Australian activist (1943–2018)

Ernestine Bonita Mabo (née Nehow; c. 1943 – 26 November 2018), was an Australian educator and activist for Indigenous Australians and Australian South Sea Islanders (ASSIs). She was the wife of Eddie Mabo until his death in 1992.

==Early life==
Ernestine Bonita Nehow was born in Halifax, Queensland, one of 10 children. She was a South Sea Islander of Ni-Vanuatu descent whose ancestors were "blackbirded" to work in the sugar cane industry in Queensland. Her grandfather was blackbirded from Tanna Island in what is now Vanuatu.

==Career==
In 1973, Eddie and Bonita Mabo established the Black Community School in Townsville, where children could learn their own culture rather than white culture. Bonita worked in the school as a teacher's aide and oversaw day-to-day operations.
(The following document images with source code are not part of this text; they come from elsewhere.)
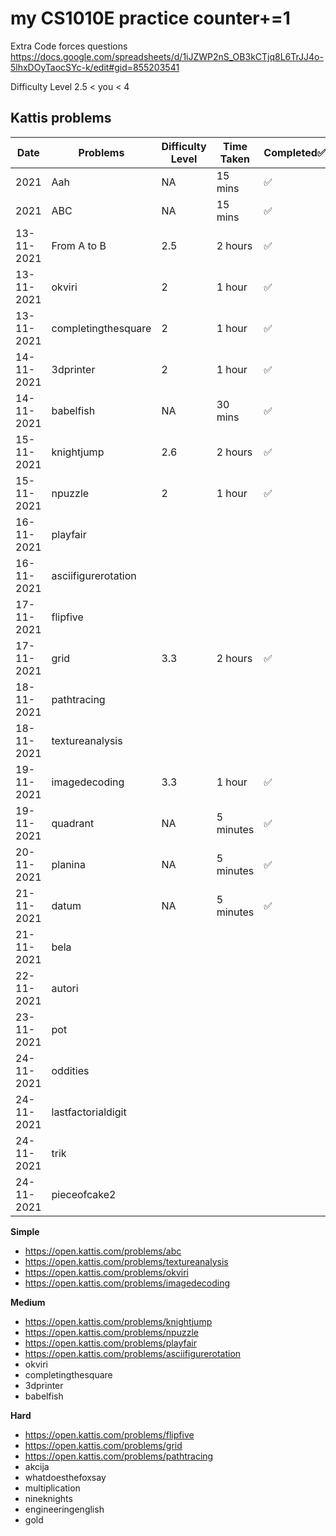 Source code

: # my CS1010E practice counter+=1

Extra Code forces questions
https://docs.google.com/spreadsheets/d/1iJZWP2nS_OB3kCTjq8L6TrJJ4o-5lhxDOyTaocSYc-k/edit#gid=855203541


Difficulty Level 2.5 < you < 4
## Kattis problems 

| Date       | Problems            | Difficulty Level | Time Taken | Completed✅ |
| ---------- | ------------------- | ---------------- | ---------- | ---------- |
| 2021       | Aah                 | NA               | 15 mins    | ✅          |
| 2021       | ABC                 | NA               | 15 mins    | ✅          |
| 13-11-2021 | From A to B         | 2.5              | 2 hours    | ✅          |
| 13-11-2021 | okviri              | 2                | 1 hour     | ✅          |
| 13-11-2021 | completingthesquare | 2                | 1 hour     | ✅          |
| 14-11-2021 | 3dprinter           | 2                | 1 hour     | ✅          |
| 14-11-2021 | babelfish           | NA               | 30 mins    | ✅          |
| 15-11-2021 | knightjump          | 2.6              | 2 hours    | ✅          |
| 15-11-2021 | npuzzle             | 2                | 1 hour     | ✅          |
| 16-11-2021 | playfair            |                  |            |            |
| 16-11-2021 | asciifigurerotation |                  |            |            |
| 17-11-2021 | flipfive            |                  |            |            |
| 17-11-2021 | grid                | 3.3              | 2 hours    | ✅          |
| 18-11-2021 | pathtracing         |                  |            |            |
| 18-11-2021 | textureanalysis     |                  |            |            |
| 19-11-2021 | imagedecoding       | 3.3              | 1 hour     | ✅          |
| 19-11-2021 | quadrant            | NA               | 5 minutes  | ✅          |
| 20-11-2021 | planina             | NA               | 5 minutes  | ✅          |
| 21-11-2021 | datum               | NA               | 5 minutes  | ✅          |
| 21-11-2021 | bela                |                  |            |            |
| 22-11-2021 | autori              |                  |            |            |
| 23-11-2021 | pot                 |                  |            |            |
| 24-11-2021 | oddities            |                  |            |            |
| 24-11-2021 | lastfactorialdigit  |                  |            |            |
| 24-11-2021 | trik                |                  |            |            |
| 24-11-2021 | pieceofcake2        |                  |            |            |



__Simple__

+ https://open.kattis.com/problems/abc
+ https://open.kattis.com/problems/textureanalysis
+ https://open.kattis.com/problems/okviri
+ https://open.kattis.com/problems/imagedecoding
  
__Medium__

+ https://open.kattis.com/problems/knightjump
+ https://open.kattis.com/problems/npuzzle
+ https://open.kattis.com/problems/playfair
+ https://open.kattis.com/problems/asciifigurerotation
+ okviri
+ completingthesquare
+ 3dprinter
+ babelfish
  
__Hard__

+ https://open.kattis.com/problems/flipfive
+ https://open.kattis.com/problems/grid
+ https://open.kattis.com/problems/pathtracing
+ akcija
+ whatdoesthefoxsay
+ multiplication
+ nineknights
+ engineeringenglish
+ gold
Mabo was an Indigenous rights activist for Indigenous Australians and a civil rights activist for South Sea Islanders.

==Honours==
Mabo was appointed an Officer of the Order of Australia on Australia Day (26 January) 2013, "For distinguished service to the Indigenous community and to human rights as an advocate for the Aboriginal, Torres Strait Islander and South Sea Islander peoples".
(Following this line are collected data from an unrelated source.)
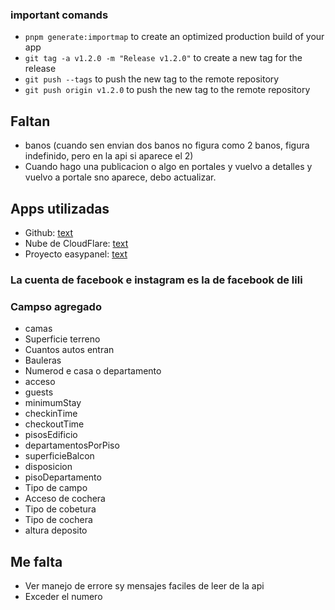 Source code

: ### important comands

- `pnpm generate:importmap` to create an optimized production build of your app
- `git tag -a v1.2.0 -m "Release v1.2.0"` to create a new tag for the release
- `git push --tags` to push the new tag to the remote repository
- `git push origin v1.2.0` to push the new tag to the remote repository

## Faltan

- banos (cuando sen envian dos banos no figura como 2 banos, figura indefinido, pero en la api si aparece el 2)
- Cuando hago una publicacion o algo en portales y vuelvo a detalles y vuelvo a portale sno aparece, debo actualizar.

## Apps utilizadas

- Github: [text](https://github.com/manudiiez/adminpanel-nazarpropiedades/actions)
- Nube de CloudFlare: [text](https://dash.cloudflare.com/c14fa1adf8db74d2102398802057e4ca/r2/default/buckets/nazarpropiedades-media?prefix=media%2F)
- Proyecto easypanel: [text](http://31.97.87.170:3000/projects/nazarpropiedades-admin/app/adminpanel-nazarpropiedades/deployments)

### La cuenta de facebook e instagram es la de facebook de lili

### Campso agregado

- camas
- Superficie terreno
- Cuantos autos entran
- Bauleras
- Numerod e casa o departamento
- acceso
- guests
- minimumStay
- checkinTime
- checkoutTime
- pisosEdificio
- departamentosPorPiso
- superficieBalcon
- disposicion
- pisoDepartamento
- Tipo de campo
- Acceso de cochera
- Tipo de cobetura
- Tipo de cochera
- altura deposito

## Me falta
- Ver manejo de errore sy mensajes faciles de leer de la api
- Exceder el numero
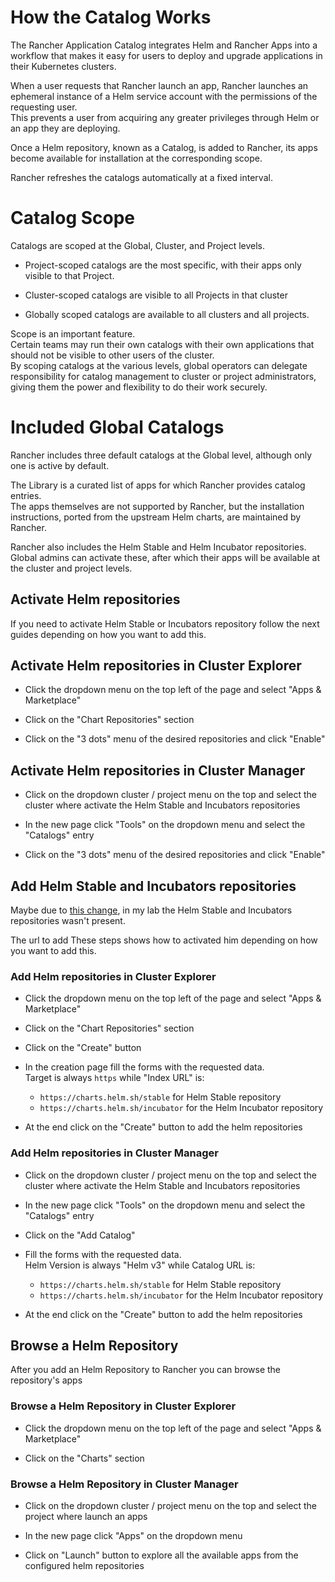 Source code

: # How the Catalog Works

The Rancher Application Catalog integrates Helm and Rancher Apps into a workflow that makes it easy for users to deploy and upgrade applications in their Kubernetes clusters.

When a user requests that Rancher launch an app, Rancher launches an ephemeral instance of a Helm service account with the permissions of the requesting user.  
This prevents a user from acquiring any greater privileges through Helm or an app they are deploying.

Once a Helm repository, known as a Catalog, is added to Rancher, its apps become available for installation at the corresponding scope.

Rancher refreshes the catalogs automatically at a fixed interval.

# Catalog Scope
Catalogs are scoped at the Global, Cluster, and Project levels.  

- Project-scoped catalogs are the most specific, with their apps only visible to that Project.  

- Cluster-scoped catalogs are visible to all Projects in that cluster

- Globally scoped catalogs are available to all clusters and all projects.

Scope is an important feature.  
Certain teams may run their own catalogs with their own applications that should not be visible to other users of the cluster.  
By scoping catalogs at the various levels, global operators can delegate responsibility for catalog management to cluster or project administrators, giving them the power and flexibility to do their work securely.

# Included Global Catalogs
Rancher includes three default catalogs at the Global level, although only one is active by default.

The Library is a curated list of apps for which Rancher provides catalog entries.  
The apps themselves are not supported by Rancher, but the installation instructions, ported from the upstream Helm charts, are maintained by Rancher.

Rancher also includes the Helm Stable and Helm Incubator repositories.  
Global admins can activate these, after which their apps will be available at the cluster and project levels.

## Activate Helm repositories
If you need to activate Helm Stable or Incubators repository follow the next guides depending on how you want to add this.

## Activate Helm repositories in Cluster Explorer

- Click the dropdown menu on the top left of the page and select "Apps & Marketplace"

- Click on the "Chart Repositories" section

- Click on the "3 dots" menu of the desired repositories and click "Enable"

## Activate Helm repositories in Cluster Manager

- Click on the dropdown cluster / project menu on the top and select the cluster where activate the Helm Stable and Incubators repositories

- In the new page click "Tools" on the dropdown menu and select the "Catalogs" entry

- Click on the "3 dots" menu of the desired repositories and click "Enable"

## Add Helm Stable and Incubators repositories
Maybe due to [this change](https://helm.sh/blog/new-location-stable-incubator-charts/), in my lab the Helm Stable and Incubators repositories wasn't present.  

The url to add
These steps shows how to activated him depending on how you want to add this.

### Add Helm repositories in Cluster Explorer
- Click the dropdown menu on the top left of the page and select "Apps & Marketplace"

- Click on the "Chart Repositories" section

- Click on the "Create" button


- In the creation page fill the forms with the requested data.  
Target is always `https` while "Index URL" is:
  - `https://charts.helm.sh/stable` for Helm Stable repository
  - `https://charts.helm.sh/incubator` for the Helm Incubator repository


- At the end click on the "Create" button to add the helm repositories

### Add Helm repositories in Cluster Manager

- Click on the dropdown cluster / project menu on the top and select the cluster where activate the Helm Stable and Incubators repositories

- In the new page click "Tools" on the dropdown menu and select the "Catalogs" entry

- Click on the "Add Catalog"


- Fill the forms with the requested data.  
Helm Version is always "Helm v3" while Catalog URL is:
  - `https://charts.helm.sh/stable` for Helm Stable repository
  - `https://charts.helm.sh/incubator` for the Helm Incubator repository

- At the end click on the "Create" button to add the helm repositories


## Browse a Helm Repository
After you add an Helm Repository to Rancher you can browse the repository's apps

### Browse a Helm Repository in Cluster Explorer

- Click the dropdown menu on the top left of the page and select "Apps & Marketplace"

- Click on the "Charts" section

### Browse a Helm Repository in Cluster Manager

- Click on the dropdown cluster / project menu on the top and select the project where launch an apps

- In the new page click "Apps" on the dropdown menu

- Click on "Launch" button to explore all the available apps from the configured helm repositories
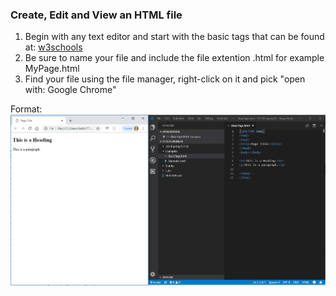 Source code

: ### Create, Edit and View an HTML file
1. Begin with any text editor and start with the basic tags that can be found at: [w3schools](https://www.w3schools.com/html/html_basic.asp)
2. Be sure to name your file and include the file extention .html for example MyPage.html
3. Find your file using the file manager, right-click on it and pick "open with: Google Chrome"

Format: ![Browser and Editor](/images/CreateEditView.png)
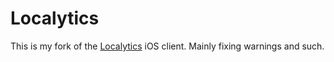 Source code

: # Localytics

This is my fork of the [Localytics](http://www.localytics.com) iOS client. Mainly fixing warnings and such.
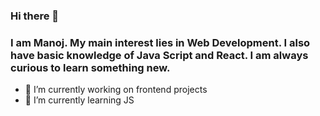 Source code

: ### Hi there 👋


### I am Manoj. My main interest lies in Web Development. I also have basic knowledge of Java Script and React. I am always curious to learn something new.




- 🔭 I’m currently working on frontend projects
- 🌱 I’m currently learning JS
On 31 May 2018, a star was named in her honour at the Sydney Observatory, during the visit of the N.S.W. Judicial Commission's Ngara Yura Program to the Observatory. Her daughter, artist Gail Mabo, was present, since Bonita was ill. Another star, Koiki, had been named in memory of Eddie Koiki Mabo in 2015 on the 23rd anniversary of the Mabo decision.

On 17 November 2018, James Cook University conferred upon Bonita Mabo an Honorary Doctorate of Letters in recognition of her outstanding contribution to social justice and human rights at a private ceremony held in Brisbane.

==Death==
Bonita Mabo died in Brisbane on 26 November 2018, aged 75.

A statement by the Australian South Sea Islander Alliance of which Bonita Mabo was honorary patron described her as someone who would be greatly missed, saying:"Aunty Bonita's contribution to social justice and human rights for First Nations People and the Australian South Sea Islander recognition was monumental and relentless."

==Media portrayals==
In the 2012 television film Mabo, Deborah Mailman played the role of Bonita Mabo, opposite Jimi Bani who played her husband Eddie Mabo.